Prairie Berry currently makes about 30 varieties of wine — including the popular, funky Red Ass Rhubarb. The Hill City winemakers are branching out into new tastes, including a fermentation made from West River prickly pear to be released this fall. Vojta has a flavor vision of what she wants to accomplish with each new wine. “Sometimes I feel like I nail it the first time around. For others, I feel like I’m just getting closer to the vision with each release. I’m always trying to make things better. I’m never content.”
Sandi Vojta’s parents taught her how to make wine and how to cook. “We grew up eating a lot of chili, and mom often followed it with steamed apple dumplings,” she says. This dumpling recipe is her mom’s, and the chili is “pretty close to what she used to make.” Vojta chose these recipes as perfect pairings for her Buffaloberry Fusion, Gold Digger and Crab Apple wines.
White Bean Chili
|Pair Vojta's chili with Prairie Berry's Buffaloberry Fusion wine.|
Serves 2 - 4
Paired with Prairie Berry’s Buffaloberry Fusion wine
1/4 yellow onion, chopped
1 clove garlic, minced
1 teaspoon Italian seasoning
1 1/2 teaspoons ground cumin
1 teaspoon olive oil
1 cup no-salt added crushed tomatoes (not drained)
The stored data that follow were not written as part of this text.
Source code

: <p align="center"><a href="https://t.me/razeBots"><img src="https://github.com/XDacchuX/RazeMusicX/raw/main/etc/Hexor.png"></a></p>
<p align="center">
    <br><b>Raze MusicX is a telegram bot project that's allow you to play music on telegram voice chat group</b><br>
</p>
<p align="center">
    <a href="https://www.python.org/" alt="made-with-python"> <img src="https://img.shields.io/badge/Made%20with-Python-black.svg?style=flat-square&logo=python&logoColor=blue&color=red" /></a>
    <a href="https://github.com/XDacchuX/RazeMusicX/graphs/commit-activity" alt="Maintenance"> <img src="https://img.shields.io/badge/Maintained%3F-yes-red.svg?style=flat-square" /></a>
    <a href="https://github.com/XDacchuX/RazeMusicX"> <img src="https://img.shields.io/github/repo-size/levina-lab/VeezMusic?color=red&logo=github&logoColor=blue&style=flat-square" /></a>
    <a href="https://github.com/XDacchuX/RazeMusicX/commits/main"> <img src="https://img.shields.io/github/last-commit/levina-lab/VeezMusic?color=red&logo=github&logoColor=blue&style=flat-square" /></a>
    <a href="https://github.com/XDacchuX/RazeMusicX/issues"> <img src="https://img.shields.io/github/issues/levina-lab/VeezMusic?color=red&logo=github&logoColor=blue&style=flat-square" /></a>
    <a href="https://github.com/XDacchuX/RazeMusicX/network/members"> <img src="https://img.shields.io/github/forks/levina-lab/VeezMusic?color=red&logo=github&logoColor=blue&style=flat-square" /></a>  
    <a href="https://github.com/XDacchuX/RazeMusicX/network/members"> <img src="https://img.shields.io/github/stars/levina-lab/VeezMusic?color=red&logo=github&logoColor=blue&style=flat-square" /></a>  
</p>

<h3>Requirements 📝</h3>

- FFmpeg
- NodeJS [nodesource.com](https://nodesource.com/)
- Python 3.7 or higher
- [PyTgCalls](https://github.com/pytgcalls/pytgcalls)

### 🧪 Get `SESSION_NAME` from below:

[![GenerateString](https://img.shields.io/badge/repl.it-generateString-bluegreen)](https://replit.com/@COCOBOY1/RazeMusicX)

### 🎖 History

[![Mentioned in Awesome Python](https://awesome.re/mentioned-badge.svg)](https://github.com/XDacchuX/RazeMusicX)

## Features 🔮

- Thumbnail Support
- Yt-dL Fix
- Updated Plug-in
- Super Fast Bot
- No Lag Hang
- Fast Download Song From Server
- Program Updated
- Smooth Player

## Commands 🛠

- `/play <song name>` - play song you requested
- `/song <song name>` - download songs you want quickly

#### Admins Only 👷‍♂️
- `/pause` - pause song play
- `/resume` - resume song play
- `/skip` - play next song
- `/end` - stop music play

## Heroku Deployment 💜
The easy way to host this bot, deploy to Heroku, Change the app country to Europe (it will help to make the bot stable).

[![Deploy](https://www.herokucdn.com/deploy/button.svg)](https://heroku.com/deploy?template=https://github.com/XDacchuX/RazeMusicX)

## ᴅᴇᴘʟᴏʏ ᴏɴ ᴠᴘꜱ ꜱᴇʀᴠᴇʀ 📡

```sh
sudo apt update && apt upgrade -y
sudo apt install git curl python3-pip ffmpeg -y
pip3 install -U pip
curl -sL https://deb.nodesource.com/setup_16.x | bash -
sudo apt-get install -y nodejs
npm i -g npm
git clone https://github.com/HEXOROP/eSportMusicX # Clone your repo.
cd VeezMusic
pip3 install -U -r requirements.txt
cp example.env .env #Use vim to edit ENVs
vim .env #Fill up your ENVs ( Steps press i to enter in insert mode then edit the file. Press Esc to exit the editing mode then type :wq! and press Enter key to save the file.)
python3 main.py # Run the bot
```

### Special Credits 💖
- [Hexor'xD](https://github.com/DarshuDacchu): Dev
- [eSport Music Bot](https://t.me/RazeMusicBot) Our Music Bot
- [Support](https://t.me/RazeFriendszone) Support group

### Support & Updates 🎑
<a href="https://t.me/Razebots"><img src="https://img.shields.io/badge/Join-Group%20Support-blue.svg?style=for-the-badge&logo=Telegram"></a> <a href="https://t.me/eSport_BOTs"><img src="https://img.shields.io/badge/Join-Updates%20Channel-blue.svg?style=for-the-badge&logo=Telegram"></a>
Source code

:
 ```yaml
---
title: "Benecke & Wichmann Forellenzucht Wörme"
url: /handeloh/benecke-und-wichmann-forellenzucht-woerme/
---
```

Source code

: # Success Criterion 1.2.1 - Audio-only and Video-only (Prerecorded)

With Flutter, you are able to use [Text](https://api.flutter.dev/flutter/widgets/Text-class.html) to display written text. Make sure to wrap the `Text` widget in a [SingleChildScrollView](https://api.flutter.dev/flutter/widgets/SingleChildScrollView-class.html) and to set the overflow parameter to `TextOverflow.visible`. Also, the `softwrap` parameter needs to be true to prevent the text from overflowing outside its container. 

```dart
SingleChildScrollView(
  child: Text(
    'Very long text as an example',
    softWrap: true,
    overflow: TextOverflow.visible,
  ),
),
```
4 tablespoons canned chopped green salsa
1 cup water
1 cup canned Great Northern beans, drained and rinsed
Juice from 1/2 lime
Sauté onion, garlic, Italian seasoning, and cumin in oil over medium heat for 3 minutes. Add tomatoes, green salsa, water and beans, and bring to boil. (If desired, add 2 ounces cooked ground turkey or diced chicken breast.) Simmer 10 minutes, and serve with lime juice on top.
Steamed Apple Dumpling
|Try Prairie Berry's Gold Digger or Crab Apple wine with these apple dumplings.|
Serves 6 - 8
Paired with Prairie Berry’s Gold Digger or Crab Apple wine
2 cups flour
3/4 teaspoon salt
4 teaspoons baking powder
1 tablespoon sugar
2 tablespoons vegetable shortening
3/4 cup milk
1 quart boiling sweetened apple sauce
Bring the applesauce to a boil in a non-stick Dutch oven. Sift together the dry ingredients, rub in the shortening with fingertips keeping the mixture coarse. Moisten with the milk, mix, turn onto a floured board and pat to one-half inch thickness. Shape with a biscuit cutter and place in the boiling apple sauce.
Cover tightly and boil 20 minutes. Additional sugar and cinnamon may be added to the boiling applesauce if desired.